> **TASK ITEM**: Write out the data exactly, every line included.

> **SUPPLIED RECORDS**:
::::::::::

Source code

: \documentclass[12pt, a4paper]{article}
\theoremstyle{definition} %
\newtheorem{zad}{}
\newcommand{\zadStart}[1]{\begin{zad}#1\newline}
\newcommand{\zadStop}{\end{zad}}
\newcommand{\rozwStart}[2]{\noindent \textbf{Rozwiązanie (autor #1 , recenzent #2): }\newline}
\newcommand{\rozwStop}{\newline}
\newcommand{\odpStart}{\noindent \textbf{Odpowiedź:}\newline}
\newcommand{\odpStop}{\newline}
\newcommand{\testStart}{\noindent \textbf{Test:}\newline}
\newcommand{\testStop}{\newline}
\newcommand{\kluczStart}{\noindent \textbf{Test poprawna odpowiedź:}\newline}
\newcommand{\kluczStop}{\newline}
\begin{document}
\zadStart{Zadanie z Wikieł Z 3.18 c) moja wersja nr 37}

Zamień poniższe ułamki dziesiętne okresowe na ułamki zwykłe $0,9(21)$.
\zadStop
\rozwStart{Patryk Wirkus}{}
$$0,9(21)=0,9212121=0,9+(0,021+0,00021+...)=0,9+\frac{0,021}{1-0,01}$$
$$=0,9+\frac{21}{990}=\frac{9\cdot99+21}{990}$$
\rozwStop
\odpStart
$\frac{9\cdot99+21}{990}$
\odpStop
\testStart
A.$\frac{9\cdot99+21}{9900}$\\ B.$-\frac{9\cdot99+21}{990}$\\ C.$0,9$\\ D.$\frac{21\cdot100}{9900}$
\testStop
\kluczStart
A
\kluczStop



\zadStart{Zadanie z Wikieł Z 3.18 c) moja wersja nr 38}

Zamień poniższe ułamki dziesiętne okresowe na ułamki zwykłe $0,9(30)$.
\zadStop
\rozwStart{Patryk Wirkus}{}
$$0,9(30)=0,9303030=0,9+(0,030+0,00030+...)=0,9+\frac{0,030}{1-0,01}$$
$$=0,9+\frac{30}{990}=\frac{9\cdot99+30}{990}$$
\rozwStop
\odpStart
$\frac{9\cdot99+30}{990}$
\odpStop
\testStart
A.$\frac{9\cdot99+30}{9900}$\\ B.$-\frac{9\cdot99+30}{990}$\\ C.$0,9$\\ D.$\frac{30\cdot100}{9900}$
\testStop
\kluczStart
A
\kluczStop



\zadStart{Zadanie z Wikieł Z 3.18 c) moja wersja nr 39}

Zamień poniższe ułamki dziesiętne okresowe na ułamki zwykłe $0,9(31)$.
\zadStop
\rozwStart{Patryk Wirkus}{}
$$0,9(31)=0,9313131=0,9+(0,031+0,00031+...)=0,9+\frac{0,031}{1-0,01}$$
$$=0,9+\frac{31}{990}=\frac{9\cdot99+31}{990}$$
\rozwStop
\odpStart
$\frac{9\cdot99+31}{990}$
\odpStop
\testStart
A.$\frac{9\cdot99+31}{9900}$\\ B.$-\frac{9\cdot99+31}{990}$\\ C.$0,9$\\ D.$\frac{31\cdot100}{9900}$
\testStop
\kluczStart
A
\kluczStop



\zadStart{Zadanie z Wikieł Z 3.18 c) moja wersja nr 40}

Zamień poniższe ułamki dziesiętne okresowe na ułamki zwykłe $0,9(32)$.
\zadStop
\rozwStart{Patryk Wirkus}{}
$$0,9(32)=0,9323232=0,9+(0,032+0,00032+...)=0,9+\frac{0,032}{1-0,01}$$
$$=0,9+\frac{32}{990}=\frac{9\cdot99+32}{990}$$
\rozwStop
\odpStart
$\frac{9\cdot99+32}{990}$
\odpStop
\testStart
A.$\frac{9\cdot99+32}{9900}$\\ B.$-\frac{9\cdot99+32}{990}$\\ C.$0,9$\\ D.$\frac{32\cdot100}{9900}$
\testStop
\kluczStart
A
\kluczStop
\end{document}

::::::::::

> **ANSWER FOR THIS EXERCISE**:
Source code

: \documentclass[12pt, a4paper]{article}
\theoremstyle{definition} %
\newtheorem{zad}{}
\newcommand{\zadStart}[1]{\begin{zad}#1\newline}
\newcommand{\zadStop}{\end{zad}}
\newcommand{\rozwStart}[2]{\noindent \textbf{Rozwiązanie (autor #1 , recenzent #2): }\newline}
\newcommand{\rozwStop}{\newline}
\newcommand{\odpStart}{\noindent \textbf{Odpowiedź:}\newline}
\newcommand{\odpStop}{\newline}
\newcommand{\testStart}{\noindent \textbf{Test:}\newline}
\newcommand{\testStop}{\newline}
\newcommand{\kluczStart}{\noindent \textbf{Test poprawna odpowiedź:}\newline}
\newcommand{\kluczStop}{\newline}
\begin{document}
\zadStart{Zadanie z Wikieł Z 3.18 c) moja wersja nr 37}

Zamień poniższe ułamki dziesiętne okresowe na ułamki zwykłe $0,9(21)$.
\zadStop
\rozwStart{Patryk Wirkus}{}
$$0,9(21)=0,9212121=0,9+(0,021+0,00021+...)=0,9+\frac{0,021}{1-0,01}$$
$$=0,9+\frac{21}{990}=\frac{9\cdot99+21}{990}$$
\rozwStop
\odpStart
$\frac{9\cdot99+21}{990}$
\odpStop
\testStart
A.$\frac{9\cdot99+21}{9900}$\\ B.$-\frac{9\cdot99+21}{990}$\\ C.$0,9$\\ D.$\frac{21\cdot100}{9900}$
\testStop
\kluczStart
A
\kluczStop



\zadStart{Zadanie z Wikieł Z 3.18 c) moja wersja nr 38}

Zamień poniższe ułamki dziesiętne okresowe na ułamki zwykłe $0,9(30)$.
\zadStop
\rozwStart{Patryk Wirkus}{}
$$0,9(30)=0,9303030=0,9+(0,030+0,00030+...)=0,9+\frac{0,030}{1-0,01}$$
$$=0,9+\frac{30}{990}=\frac{9\cdot99+30}{990}$$
\rozwStop
\odpStart
$\frac{9\cdot99+30}{990}$
\odpStop
\testStart
A.$\frac{9\cdot99+30}{9900}$\\ B.$-\frac{9\cdot99+30}{990}$\\ C.$0,9$\\ D.$\frac{30\cdot100}{9900}$
\testStop
\kluczStart
A
\kluczStop



\zadStart{Zadanie z Wikieł Z 3.18 c) moja wersja nr 39}

Zamień poniższe ułamki dziesiętne okresowe na ułamki zwykłe $0,9(31)$.
\zadStop
\rozwStart{Patryk Wirkus}{}
$$0,9(31)=0,9313131=0,9+(0,031+0,00031+...)=0,9+\frac{0,031}{1-0,01}$$
$$=0,9+\frac{31}{990}=\frac{9\cdot99+31}{990}$$
\rozwStop
\odpStart
$\frac{9\cdot99+31}{990}$
\odpStop
\testStart
A.$\frac{9\cdot99+31}{9900}$\\ B.$-\frac{9\cdot99+31}{990}$\\ C.$0,9$\\ D.$\frac{31\cdot100}{9900}$
\testStop
\kluczStart
A
\kluczStop



\zadStart{Zadanie z Wikieł Z 3.18 c) moja wersja nr 40}

Zamień poniższe ułamki dziesiętne okresowe na ułamki zwykłe $0,9(32)$.
\zadStop
\rozwStart{Patryk Wirkus}{}
$$0,9(32)=0,9323232=0,9+(0,032+0,00032+...)=0,9+\frac{0,032}{1-0,01}$$
$$=0,9+\frac{32}{990}=\frac{9\cdot99+32}{990}$$
\rozwStop
\odpStart
$\frac{9\cdot99+32}{990}$
\odpStop
\testStart
A.$\frac{9\cdot99+32}{9900}$\\ B.$-\frac{9\cdot99+32}{990}$\\ C.$0,9$\\ D.$\frac{32\cdot100}{9900}$
\testStop
\kluczStart
A
\kluczStop
\end{document}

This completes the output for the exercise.